Reflecting back at Kenya a generally fruitful and lucrative tourism destination, has suffered the impacts of instability at its Coastal circuit, which has almost killed off the tourism sector in the country.
As per the Rwanda Development Board (RDB), 1.17 million sightseers visited Rwanda a year ago, mainly attracted by the prospect of seeing mountain gorillas, particularly the silverbacks — a rare and endangered species found in the Volcanoes National Park.
Most of the tourists visiting Rwanda come from the United States, Britain, India, Belgium and Germany. American visitors contribute 20% of Rwanda's total tourism revenues, as indicated by Rwanda Development Board (RDB).
Restoration efforts and standards in Rwanda
To restore the tourism industry after several years of stagnation, the government set out on a aggressive marketing effort geared towards showcasing mountain gorillas of the volcanoes National Park which is part of the Virunga Volcanic mountains chains that straddle Rwanda, Uganda and the Democratic Republic of Congo.
In the Volcanoes national park, from numerous tourists who have had the opportunity to see eye to eye with the mountain gorillas, gorilla trekking is viewed as a unique product and is sold to tourists at a premium of $750 per gorilla permit per person (Uganda charges $600). Then again, Rwanda's pride is in the ability for one to ably do a 1 day gorilla trek and fly back home, which is impossible for Uganda because in Uganda the tourist have to travel a 9 hours drive from Entebbe International Airport to Bwindi Forest the home of mountain gorillas and in Rwanda it is only a 2 hours drive from Kigali International Airport to Volcanoes National Park the Home of mountain gorillas.

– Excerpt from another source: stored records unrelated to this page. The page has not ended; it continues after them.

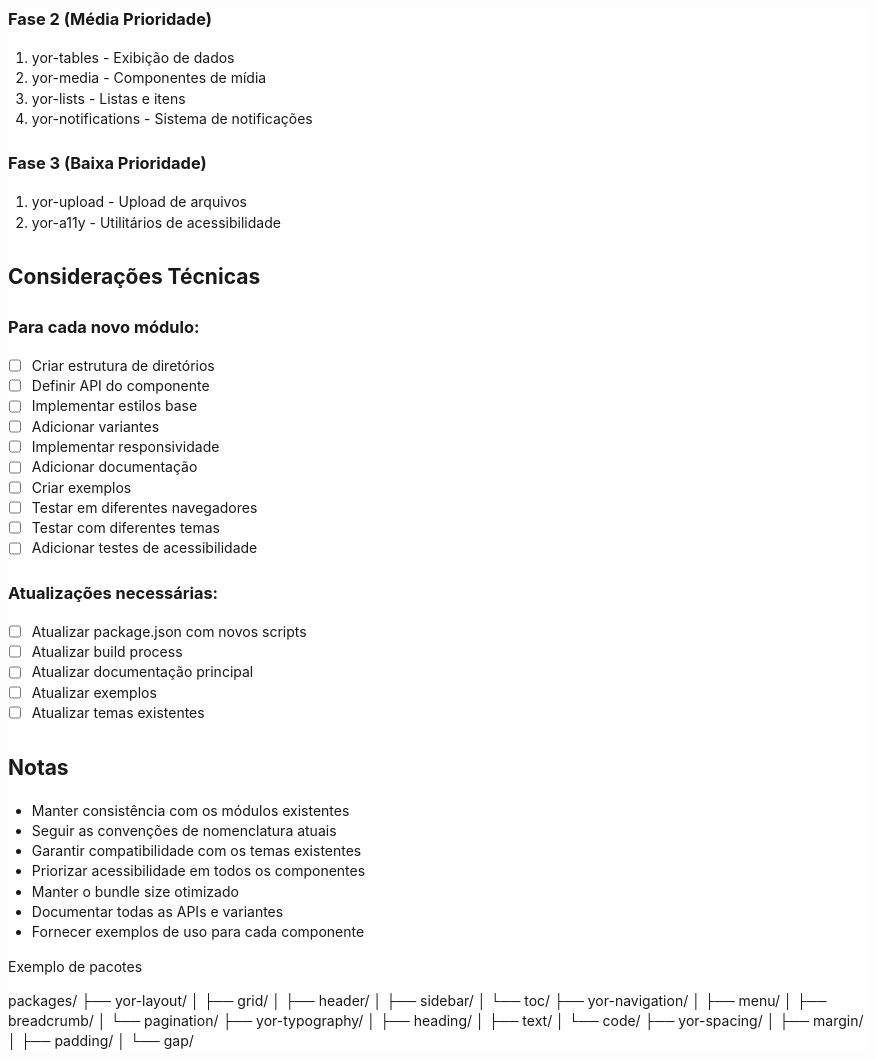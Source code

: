 ### Fase 2 (Média Prioridade)
1. yor-tables - Exibição de dados
2. yor-media - Componentes de mídia
3. yor-lists - Listas e itens
4. yor-notifications - Sistema de notificações

### Fase 3 (Baixa Prioridade)
1. yor-upload - Upload de arquivos
2. yor-a11y - Utilitários de acessibilidade

## Considerações Técnicas

### Para cada novo módulo:
- [ ] Criar estrutura de diretórios
- [ ] Definir API do componente
- [ ] Implementar estilos base
- [ ] Adicionar variantes
- [ ] Implementar responsividade
- [ ] Adicionar documentação
- [ ] Criar exemplos
- [ ] Testar em diferentes navegadores
- [ ] Testar com diferentes temas
- [ ] Adicionar testes de acessibilidade

### Atualizações necessárias:
- [ ] Atualizar package.json com novos scripts
- [ ] Atualizar build process
- [ ] Atualizar documentação principal
- [ ] Atualizar exemplos
- [ ] Atualizar temas existentes

## Notas
- Manter consistência com os módulos existentes
- Seguir as convenções de nomenclatura atuais
- Garantir compatibilidade com os temas existentes
- Priorizar acessibilidade em todos os componentes
- Manter o bundle size otimizado
- Documentar todas as APIs e variantes
- Fornecer exemplos de uso para cada componente 




Exemplo de pacotes

packages/
  ├── yor-layout/
  │   ├── grid/
  │   ├── header/
  │   ├── sidebar/
  │   └── toc/
  ├── yor-navigation/
  │   ├── menu/
  │   ├── breadcrumb/
  │   └── pagination/
  ├── yor-typography/
  │   ├── heading/
  │   ├── text/
  │   └── code/
  ├── yor-spacing/
  │   ├── margin/
  │   ├── padding/
  │   └── gap/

In 2005, Rwanda Development Board (RDB) introduced the Kwita Izina celebration as a highlight of the tourism year. This is a yearly baby gorilla naming and conservation ceremony aiming making people aware of effort to conserve the critically endangered species. This event has inculcated community ownership of the mountain gorilla tourism.
Since the introduction of Kwita Izina 10 years back, RDB says the nation's mountain gorilla population has increased from 370 in 2005 to around 514 in 2015 and is the Rwanda's greatest tourist attraction. Rwanda earns $10 million yearly from gorilla tourism alone, RDB says.